— Work order —
In the data that follows, find each line containing "proxy" and copy it.

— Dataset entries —
┏━━
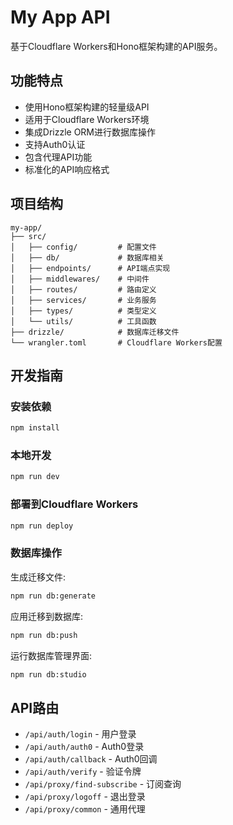 # My App API

基于Cloudflare Workers和Hono框架构建的API服务。

## 功能特点

- 使用Hono框架构建的轻量级API
- 适用于Cloudflare Workers环境
- 集成Drizzle ORM进行数据库操作
- 支持Auth0认证
- 包含代理API功能
- 标准化的API响应格式

## 项目结构

```
my-app/
├── src/
│   ├── config/         # 配置文件
│   ├── db/             # 数据库相关
│   ├── endpoints/      # API端点实现
│   ├── middlewares/    # 中间件
│   ├── routes/         # 路由定义
│   ├── services/       # 业务服务
│   ├── types/          # 类型定义
│   └── utils/          # 工具函数
├── drizzle/            # 数据库迁移文件
└── wrangler.toml       # Cloudflare Workers配置
```

## 开发指南

### 安装依赖

```bash
npm install
```

### 本地开发

```bash
npm run dev
```

### 部署到Cloudflare Workers

```bash
npm run deploy
```

### 数据库操作

生成迁移文件:
```bash
npm run db:generate
```

应用迁移到数据库:
```bash
npm run db:push
```

运行数据库管理界面:
```bash
npm run db:studio
```

## API路由

- `/api/auth/login` - 用户登录
- `/api/auth/auth0` - Auth0登录
- `/api/auth/callback` - Auth0回调
- `/api/auth/verify` - 验证令牌
- `/api/proxy/find-subscribe` - 订阅查询
- `/api/proxy/logoff` - 退出登录
- `/api/proxy/common` - 通用代理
┗━━
— Solution to the problem —
- `/api/proxy/find-subscribe` - 订阅查询
- `/api/proxy/logoff` - 退出登录
- `/api/proxy/common` - 通用代理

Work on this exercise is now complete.